By Mats Halfvares, the Content Studio development team

The new Service Manager in Content Studio version 5 replaces the old infrastructure, built on the MS Message Queuing Services, that was used in previous versions of Content Studio. The Service Manager handles asyncronous and syncronous events and background tasks in Content Studio and implemented as a regular multithreaded service it can be configured according to the need of your web site. During execution, at a certain pull-interval, every thread in the Service Manager asks Content Studio if there is any job to do. If a job is found it will be assigned on the first thread that finds it. The jobs are distributed on a queue basis so that the oldest jobs gets distribute first. Each thread traverses round among the installed websites on the server until it finds a job. Each thread are assigned its own thread id and even thread traverses the sites in the highest to lowest order and the uneven traverses the sites in reverse order. Between each site, each thread wait the pull interval before asking the next site for more jobs. Since you never know how long an individual job will take it is not possible to predict when a job will be executed.
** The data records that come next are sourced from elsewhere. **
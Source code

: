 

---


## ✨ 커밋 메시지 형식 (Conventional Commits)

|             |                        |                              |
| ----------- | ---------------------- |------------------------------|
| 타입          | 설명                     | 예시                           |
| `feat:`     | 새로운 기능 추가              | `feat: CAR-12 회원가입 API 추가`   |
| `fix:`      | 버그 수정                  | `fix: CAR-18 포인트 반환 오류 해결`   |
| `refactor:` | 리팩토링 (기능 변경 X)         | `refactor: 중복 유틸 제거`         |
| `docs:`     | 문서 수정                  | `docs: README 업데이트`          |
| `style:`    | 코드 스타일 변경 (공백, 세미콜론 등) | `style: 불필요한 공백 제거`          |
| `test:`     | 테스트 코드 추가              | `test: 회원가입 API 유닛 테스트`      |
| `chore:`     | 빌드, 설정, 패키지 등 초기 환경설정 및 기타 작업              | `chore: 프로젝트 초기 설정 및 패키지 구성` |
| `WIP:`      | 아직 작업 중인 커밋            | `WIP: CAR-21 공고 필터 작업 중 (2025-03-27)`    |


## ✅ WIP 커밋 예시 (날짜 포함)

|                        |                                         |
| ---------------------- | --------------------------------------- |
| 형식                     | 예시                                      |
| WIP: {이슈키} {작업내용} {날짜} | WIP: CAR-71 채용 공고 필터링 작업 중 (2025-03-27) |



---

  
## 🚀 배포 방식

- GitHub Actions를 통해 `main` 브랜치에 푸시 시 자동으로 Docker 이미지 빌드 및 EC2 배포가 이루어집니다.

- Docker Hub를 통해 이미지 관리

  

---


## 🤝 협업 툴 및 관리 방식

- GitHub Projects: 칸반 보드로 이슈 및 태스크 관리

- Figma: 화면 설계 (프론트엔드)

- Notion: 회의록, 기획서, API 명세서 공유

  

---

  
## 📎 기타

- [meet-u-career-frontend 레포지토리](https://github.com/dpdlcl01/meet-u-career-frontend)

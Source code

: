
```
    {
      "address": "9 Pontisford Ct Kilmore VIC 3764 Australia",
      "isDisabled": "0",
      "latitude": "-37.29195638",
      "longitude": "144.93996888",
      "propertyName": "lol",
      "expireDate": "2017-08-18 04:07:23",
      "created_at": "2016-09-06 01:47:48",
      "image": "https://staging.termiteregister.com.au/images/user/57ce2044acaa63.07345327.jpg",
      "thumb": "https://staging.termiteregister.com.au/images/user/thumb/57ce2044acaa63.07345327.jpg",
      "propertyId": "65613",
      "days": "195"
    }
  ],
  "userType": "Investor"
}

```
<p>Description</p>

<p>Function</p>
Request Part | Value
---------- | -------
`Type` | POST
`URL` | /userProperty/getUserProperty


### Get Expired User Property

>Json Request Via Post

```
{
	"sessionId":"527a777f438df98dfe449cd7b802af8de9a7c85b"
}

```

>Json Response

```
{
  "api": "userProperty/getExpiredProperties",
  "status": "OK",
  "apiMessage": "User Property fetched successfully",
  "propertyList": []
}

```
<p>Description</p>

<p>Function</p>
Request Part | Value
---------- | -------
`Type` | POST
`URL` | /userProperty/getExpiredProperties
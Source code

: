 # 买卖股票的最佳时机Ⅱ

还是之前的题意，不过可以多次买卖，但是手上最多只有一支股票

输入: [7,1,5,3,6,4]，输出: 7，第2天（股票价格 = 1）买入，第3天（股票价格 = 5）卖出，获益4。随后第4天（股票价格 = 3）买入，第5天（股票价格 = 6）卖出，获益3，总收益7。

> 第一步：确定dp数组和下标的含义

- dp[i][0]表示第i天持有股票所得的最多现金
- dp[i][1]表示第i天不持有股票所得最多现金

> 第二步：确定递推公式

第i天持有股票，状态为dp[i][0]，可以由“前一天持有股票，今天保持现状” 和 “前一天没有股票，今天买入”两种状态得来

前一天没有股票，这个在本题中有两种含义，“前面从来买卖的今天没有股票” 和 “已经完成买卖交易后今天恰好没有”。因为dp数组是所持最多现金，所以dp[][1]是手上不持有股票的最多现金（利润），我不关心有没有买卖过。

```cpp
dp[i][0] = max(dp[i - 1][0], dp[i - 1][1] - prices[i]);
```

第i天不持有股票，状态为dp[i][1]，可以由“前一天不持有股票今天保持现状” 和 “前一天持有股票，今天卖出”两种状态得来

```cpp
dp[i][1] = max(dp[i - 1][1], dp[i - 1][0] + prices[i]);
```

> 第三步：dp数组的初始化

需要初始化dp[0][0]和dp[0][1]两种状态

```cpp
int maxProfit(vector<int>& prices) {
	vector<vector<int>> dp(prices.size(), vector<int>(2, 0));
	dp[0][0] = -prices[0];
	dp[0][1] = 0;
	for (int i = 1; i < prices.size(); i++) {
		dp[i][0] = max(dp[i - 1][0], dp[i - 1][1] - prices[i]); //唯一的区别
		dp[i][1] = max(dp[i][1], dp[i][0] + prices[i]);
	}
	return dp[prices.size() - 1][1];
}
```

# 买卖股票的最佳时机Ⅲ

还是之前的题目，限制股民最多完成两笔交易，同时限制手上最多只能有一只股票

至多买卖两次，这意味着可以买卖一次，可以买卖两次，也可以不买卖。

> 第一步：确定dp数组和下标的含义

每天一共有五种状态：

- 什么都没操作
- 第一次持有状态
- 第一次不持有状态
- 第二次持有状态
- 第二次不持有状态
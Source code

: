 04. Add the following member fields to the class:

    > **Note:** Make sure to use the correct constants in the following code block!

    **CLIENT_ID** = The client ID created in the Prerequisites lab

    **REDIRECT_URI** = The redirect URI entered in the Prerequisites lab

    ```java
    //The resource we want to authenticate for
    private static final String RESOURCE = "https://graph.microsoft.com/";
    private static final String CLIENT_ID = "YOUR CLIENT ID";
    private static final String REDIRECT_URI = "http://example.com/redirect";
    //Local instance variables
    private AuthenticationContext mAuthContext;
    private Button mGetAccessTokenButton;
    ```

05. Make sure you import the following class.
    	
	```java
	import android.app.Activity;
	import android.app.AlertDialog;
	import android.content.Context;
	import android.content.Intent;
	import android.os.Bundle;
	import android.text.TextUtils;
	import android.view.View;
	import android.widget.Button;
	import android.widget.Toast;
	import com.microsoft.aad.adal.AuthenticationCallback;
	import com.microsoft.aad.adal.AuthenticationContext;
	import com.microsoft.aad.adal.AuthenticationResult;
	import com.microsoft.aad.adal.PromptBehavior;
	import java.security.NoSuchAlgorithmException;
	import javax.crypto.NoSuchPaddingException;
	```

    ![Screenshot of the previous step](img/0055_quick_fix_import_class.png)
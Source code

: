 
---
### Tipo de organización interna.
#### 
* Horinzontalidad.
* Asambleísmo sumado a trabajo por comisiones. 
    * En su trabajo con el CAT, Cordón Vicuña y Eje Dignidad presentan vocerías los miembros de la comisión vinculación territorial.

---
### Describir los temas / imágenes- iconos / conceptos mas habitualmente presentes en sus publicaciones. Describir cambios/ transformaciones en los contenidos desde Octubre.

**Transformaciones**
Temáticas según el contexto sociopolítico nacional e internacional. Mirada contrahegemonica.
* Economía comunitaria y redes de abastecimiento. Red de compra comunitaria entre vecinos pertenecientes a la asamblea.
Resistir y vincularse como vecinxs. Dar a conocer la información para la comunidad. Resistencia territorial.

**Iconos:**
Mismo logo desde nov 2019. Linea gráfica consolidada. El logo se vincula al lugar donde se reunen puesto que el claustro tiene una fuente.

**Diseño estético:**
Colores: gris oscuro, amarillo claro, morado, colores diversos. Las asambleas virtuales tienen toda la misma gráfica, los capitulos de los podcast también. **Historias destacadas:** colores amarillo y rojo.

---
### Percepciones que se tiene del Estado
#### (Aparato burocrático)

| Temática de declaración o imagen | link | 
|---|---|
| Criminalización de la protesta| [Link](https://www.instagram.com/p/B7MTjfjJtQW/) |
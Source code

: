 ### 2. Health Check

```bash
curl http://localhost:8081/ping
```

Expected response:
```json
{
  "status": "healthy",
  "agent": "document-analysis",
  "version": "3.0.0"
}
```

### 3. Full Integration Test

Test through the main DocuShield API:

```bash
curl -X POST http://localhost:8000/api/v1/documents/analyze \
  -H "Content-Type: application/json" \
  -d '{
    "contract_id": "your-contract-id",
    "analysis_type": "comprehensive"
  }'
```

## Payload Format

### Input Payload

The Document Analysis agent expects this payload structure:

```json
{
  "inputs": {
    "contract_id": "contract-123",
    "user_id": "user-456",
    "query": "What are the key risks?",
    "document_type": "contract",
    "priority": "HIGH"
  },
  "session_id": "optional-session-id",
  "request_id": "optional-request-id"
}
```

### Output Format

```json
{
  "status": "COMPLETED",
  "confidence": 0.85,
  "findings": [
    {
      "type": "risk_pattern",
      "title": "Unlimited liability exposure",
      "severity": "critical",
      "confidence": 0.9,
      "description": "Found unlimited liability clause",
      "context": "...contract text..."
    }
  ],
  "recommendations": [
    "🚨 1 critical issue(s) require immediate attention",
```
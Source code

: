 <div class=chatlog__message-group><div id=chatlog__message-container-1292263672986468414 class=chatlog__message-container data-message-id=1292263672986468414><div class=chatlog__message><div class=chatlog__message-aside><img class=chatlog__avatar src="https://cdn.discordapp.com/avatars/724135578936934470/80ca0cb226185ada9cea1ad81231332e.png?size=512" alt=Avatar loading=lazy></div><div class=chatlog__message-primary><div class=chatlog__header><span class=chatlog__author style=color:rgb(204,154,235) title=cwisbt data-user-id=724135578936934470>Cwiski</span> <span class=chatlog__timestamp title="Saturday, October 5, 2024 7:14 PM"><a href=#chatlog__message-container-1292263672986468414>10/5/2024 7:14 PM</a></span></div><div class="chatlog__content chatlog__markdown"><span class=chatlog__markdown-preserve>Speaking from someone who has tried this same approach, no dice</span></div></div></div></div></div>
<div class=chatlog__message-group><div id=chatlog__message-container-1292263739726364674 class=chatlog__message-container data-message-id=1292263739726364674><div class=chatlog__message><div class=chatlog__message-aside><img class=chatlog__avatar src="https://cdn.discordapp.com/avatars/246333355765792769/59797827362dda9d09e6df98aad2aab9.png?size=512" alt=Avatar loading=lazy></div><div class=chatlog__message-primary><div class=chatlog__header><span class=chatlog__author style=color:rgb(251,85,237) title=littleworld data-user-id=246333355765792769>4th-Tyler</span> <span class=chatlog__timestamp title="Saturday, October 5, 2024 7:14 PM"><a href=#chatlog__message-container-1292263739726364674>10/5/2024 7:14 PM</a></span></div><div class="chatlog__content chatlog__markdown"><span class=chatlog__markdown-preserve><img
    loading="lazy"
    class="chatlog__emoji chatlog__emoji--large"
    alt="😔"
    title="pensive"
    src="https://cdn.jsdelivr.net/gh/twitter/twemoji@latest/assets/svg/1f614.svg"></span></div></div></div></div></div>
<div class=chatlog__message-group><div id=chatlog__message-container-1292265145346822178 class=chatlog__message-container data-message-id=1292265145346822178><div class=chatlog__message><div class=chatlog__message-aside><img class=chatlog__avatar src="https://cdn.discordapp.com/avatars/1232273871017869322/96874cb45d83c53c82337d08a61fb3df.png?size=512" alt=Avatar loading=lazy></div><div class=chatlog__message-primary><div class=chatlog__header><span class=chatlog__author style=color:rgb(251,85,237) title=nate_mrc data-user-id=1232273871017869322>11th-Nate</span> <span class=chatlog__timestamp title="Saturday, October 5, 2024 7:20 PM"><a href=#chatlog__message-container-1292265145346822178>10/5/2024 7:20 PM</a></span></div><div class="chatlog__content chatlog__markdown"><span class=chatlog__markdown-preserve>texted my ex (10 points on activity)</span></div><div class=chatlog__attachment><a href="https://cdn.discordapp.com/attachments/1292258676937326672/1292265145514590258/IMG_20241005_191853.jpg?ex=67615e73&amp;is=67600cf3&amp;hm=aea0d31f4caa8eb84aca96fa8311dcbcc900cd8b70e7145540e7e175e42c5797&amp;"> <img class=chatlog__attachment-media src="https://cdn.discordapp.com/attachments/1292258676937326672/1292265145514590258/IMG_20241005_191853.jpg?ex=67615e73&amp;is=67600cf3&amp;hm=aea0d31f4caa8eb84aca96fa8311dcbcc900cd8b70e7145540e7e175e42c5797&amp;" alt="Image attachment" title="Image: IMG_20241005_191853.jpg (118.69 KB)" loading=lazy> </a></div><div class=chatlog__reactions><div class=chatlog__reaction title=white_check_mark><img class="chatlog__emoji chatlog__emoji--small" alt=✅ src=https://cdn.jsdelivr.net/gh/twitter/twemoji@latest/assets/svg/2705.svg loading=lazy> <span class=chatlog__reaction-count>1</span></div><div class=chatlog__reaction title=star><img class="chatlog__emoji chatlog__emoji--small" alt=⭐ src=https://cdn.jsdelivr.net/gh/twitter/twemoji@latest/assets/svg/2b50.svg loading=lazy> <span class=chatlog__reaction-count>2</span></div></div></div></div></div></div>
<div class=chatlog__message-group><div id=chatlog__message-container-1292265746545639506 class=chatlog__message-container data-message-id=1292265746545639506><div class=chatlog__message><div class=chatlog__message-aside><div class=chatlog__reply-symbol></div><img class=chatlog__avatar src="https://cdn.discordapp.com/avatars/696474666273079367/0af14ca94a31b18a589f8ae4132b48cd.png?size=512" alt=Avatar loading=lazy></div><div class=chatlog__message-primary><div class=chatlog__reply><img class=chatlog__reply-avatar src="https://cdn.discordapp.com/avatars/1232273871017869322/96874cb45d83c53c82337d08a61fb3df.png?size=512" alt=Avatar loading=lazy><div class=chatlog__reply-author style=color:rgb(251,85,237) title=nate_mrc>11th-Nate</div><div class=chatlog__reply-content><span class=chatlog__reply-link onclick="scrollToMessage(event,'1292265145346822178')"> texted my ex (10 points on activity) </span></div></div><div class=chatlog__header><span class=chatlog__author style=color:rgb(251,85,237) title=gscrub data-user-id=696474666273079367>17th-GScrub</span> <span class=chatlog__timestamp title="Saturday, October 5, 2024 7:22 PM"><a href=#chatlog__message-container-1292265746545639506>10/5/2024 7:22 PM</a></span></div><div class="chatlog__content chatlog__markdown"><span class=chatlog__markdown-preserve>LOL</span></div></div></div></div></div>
New functionality in Content Studio 5.2

In version 5.2 a new background service, Dynamic Event Processor (DEPRO) has been introduced. This service currently has two main purposes; manage the new OnDocumentPublished, OnDocumentUnPublished and OnDocumentArchive events and to detect when a background job should be created for a document subscription. DEPRO is to its nature more low priority compared to the regular Service Manager that exectutes jobs it finds in the Event Actions queue. For this reason this process runs with fewer threads and not as often as the main service. You can set these to higher values but that will increase the load on the database server. However, if you have many web sites on the same server this can be appropriate.

Security

The Service Manager runs by default under the Network service system account. This account is designed to be used by any service that needs network access and that runs with the lowest possible privilges on the local system. When the Network service communicates with other computers it will be identified by them as a regular machine account when the computer is a member server in Active Directory or a null session when communicating between stand-alone machines. In Content Studio a special privilege "ServiceQueueAdmin" is required to access the API:s used by the Service Manager and by default an account running as a service will have this privilege.

Configuring the service

You configure the Service Manager by setting a few values in the registry. As always, editing the registry can be dangerous and should only be done by knowlegeby personel since errors can make your computer impossible to use.

Of the values above the only values you should work with is PullInterval, Threads, DynamicEventThreads and DynamicEventPullinterval. As a general rule for a web server with few Content Studio sites installed you should use a high value for PullInterval (more that 30 seconds probably) and only a few threads (one or two, perhaps). Using a many threads and short pull intervals will cause the Service Manager to cause an extensive amount of traffic both to Content Studio Server and SQL Server. However, for a Web server with a lot of sites installed you would like the oppsite since a lot of Web sites needs to be served.
During development when adding or removing indexed EPT fields occurs frequently you might need to set a higher pull interval in order to see changes more quickly.